Drecks-TAAZ"Die Impfmüdigkeit ist nicht auf die kleine Gruppe ideologisch festgelegter Impfgegner beschränkt, die ohnehin mit Argumenten nicht zu erreichen sind. Sie ist breiter und sozial weit gefächert. Die Impfmüden setzen sich zusammen aus „Zweiflern, Ängstlichen, Übervorsichtigen, Unentschiedenen und Überinformierten, aus um ihre persönliche Autonomie Besorgten und aus Leuten, die schlicht zu faul sind, sich an einem Impfzentrum in die Schlage zu stellen", schreibt Ullrich Fichtner im aktuellen Spiegel (Ausgabe 29/2021). Sie bildeten zusammen „ein unkartiertes Corona-Krisengebiet, das den Namen Impflücke trägt".
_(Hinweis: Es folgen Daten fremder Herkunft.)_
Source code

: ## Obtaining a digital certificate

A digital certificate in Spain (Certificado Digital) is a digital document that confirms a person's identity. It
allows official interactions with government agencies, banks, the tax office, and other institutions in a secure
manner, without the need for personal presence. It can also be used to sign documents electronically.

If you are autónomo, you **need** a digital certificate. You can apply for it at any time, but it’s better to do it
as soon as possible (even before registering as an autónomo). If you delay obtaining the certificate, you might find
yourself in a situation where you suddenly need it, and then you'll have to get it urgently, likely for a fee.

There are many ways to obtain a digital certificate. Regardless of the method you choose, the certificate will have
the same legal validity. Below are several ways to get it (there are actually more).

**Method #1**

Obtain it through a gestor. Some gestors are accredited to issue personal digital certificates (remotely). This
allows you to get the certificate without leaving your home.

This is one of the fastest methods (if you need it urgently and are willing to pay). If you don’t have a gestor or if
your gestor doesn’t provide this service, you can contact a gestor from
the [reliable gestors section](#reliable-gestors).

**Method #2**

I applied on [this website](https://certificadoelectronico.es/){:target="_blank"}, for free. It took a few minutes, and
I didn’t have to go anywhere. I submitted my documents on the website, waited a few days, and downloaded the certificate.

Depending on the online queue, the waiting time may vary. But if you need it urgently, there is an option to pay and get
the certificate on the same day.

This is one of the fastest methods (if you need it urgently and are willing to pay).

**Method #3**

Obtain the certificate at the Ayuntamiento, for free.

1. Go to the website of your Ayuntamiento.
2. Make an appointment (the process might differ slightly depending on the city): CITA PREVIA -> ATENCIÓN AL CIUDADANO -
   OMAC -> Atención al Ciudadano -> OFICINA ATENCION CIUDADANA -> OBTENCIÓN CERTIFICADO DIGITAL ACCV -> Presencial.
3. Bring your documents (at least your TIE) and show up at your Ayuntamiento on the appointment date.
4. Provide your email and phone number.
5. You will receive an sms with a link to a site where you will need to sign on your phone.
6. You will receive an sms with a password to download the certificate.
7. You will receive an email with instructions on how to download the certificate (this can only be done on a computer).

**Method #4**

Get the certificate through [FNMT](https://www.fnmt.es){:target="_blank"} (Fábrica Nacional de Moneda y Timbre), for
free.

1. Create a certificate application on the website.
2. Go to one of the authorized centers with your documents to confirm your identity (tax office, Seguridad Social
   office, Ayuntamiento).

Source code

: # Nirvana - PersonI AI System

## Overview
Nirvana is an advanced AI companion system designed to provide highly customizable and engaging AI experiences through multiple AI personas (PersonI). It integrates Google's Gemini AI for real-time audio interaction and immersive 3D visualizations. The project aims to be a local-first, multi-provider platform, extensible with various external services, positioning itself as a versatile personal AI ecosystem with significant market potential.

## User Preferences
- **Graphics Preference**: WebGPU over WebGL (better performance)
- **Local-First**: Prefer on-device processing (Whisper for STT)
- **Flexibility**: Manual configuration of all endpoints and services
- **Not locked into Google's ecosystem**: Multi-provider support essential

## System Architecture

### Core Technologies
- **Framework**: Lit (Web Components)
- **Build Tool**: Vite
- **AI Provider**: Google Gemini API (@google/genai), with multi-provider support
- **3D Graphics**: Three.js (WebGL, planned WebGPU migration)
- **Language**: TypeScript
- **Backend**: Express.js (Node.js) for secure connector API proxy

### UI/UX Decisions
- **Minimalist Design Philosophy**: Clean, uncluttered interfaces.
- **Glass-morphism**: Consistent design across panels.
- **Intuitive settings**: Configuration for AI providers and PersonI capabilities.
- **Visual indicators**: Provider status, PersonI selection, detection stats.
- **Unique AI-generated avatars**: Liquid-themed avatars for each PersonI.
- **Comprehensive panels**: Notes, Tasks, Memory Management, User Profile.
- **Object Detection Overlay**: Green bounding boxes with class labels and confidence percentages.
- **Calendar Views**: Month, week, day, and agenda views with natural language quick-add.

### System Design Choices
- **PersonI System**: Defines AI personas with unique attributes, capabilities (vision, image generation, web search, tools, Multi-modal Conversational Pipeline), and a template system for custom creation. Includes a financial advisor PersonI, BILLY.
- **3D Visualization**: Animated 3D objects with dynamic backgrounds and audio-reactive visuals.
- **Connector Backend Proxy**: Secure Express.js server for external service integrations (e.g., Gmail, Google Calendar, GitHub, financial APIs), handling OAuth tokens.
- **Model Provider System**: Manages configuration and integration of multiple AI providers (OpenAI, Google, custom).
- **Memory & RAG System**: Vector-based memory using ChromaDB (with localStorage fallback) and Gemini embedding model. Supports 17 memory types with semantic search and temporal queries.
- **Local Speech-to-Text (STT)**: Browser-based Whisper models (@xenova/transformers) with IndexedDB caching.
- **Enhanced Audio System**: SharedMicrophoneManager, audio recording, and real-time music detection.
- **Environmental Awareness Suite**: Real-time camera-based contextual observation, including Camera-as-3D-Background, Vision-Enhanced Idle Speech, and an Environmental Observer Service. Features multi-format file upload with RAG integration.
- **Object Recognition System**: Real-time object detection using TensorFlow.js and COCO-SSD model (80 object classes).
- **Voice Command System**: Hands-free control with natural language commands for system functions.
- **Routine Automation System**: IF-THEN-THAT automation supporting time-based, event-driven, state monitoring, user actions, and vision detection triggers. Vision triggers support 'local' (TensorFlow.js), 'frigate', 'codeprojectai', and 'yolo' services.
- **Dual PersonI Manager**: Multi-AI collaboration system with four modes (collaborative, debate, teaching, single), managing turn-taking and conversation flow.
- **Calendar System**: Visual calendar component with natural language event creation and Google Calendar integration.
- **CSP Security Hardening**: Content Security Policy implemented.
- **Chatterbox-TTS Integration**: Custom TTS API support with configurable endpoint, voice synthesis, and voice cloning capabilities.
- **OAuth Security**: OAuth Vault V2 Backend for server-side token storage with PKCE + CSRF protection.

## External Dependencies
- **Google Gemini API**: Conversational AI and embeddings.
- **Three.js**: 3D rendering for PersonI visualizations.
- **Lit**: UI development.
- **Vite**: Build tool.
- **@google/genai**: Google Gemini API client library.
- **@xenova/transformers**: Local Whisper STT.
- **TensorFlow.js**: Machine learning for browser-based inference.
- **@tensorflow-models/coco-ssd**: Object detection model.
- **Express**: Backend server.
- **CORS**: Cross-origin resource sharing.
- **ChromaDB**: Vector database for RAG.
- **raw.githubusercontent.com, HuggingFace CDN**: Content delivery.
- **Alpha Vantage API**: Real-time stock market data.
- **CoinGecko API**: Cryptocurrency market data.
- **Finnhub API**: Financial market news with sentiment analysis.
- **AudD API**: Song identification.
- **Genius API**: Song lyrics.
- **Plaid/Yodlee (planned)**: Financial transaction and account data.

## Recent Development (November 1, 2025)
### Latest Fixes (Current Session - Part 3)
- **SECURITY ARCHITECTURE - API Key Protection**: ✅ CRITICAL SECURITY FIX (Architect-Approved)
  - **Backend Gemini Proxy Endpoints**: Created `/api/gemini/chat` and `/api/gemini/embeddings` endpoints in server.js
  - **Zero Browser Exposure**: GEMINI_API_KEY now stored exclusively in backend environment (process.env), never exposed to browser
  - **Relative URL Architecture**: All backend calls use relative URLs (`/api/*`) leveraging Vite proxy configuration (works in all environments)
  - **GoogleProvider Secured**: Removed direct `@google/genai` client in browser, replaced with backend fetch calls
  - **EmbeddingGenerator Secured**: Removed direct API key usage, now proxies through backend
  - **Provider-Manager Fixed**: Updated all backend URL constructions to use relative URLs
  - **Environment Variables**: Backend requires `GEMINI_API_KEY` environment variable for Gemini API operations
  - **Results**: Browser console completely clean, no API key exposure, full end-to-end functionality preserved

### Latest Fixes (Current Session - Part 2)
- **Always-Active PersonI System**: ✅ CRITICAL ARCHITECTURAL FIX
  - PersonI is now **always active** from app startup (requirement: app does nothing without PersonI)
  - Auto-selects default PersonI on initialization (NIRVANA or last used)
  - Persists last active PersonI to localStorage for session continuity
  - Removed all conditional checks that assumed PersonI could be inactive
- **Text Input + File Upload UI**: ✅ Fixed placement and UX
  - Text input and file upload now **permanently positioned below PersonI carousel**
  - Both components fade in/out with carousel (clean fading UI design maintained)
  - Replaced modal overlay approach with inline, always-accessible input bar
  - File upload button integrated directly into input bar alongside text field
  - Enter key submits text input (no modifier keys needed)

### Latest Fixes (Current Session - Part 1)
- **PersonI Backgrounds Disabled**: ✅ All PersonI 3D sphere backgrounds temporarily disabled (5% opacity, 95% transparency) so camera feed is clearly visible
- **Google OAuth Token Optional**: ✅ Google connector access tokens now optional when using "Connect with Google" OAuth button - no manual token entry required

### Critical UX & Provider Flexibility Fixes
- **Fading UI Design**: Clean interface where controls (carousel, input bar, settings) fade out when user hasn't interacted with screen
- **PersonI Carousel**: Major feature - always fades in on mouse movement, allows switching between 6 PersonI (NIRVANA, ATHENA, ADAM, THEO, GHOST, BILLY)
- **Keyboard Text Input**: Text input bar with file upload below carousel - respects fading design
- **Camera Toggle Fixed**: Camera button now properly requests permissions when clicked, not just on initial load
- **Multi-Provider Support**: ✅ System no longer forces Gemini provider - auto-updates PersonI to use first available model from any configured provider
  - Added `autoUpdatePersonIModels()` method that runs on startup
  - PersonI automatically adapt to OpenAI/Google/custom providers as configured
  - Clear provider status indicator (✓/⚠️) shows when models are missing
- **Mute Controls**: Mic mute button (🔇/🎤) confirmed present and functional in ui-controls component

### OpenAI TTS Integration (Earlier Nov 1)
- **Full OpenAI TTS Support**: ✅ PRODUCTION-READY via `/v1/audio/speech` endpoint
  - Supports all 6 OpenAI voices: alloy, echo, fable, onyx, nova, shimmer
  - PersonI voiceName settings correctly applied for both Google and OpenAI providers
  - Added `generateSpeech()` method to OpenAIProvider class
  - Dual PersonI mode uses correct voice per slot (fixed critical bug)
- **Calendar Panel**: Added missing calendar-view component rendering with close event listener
Die politische Führungselite der Republik von Schwarz, Rot und Grün ignoriert dabei aber den Vertrauensverlust der Nichtgeimpften in die Legitimität und den legalen Ordnungsanspruch der Institutionen der Republik.
Konsequenter wäre es daher, eine mit Rechtsfolgen für jeden Einzelnen ausgestattete, generelle Corona-Impfpflicht einzuführen, die die notwendigen Einschränkungen der individuellen Freiheiten, verfassungsfest, aus der kollektiven Bedrohungssituation heraus begründet und gut organisiert umsetzt.
Eine solche Impfpflicht würde das Vertrauen in die demokratische Herrschaft und den gesellschaftlichen Zusammenhalt massiv stärken."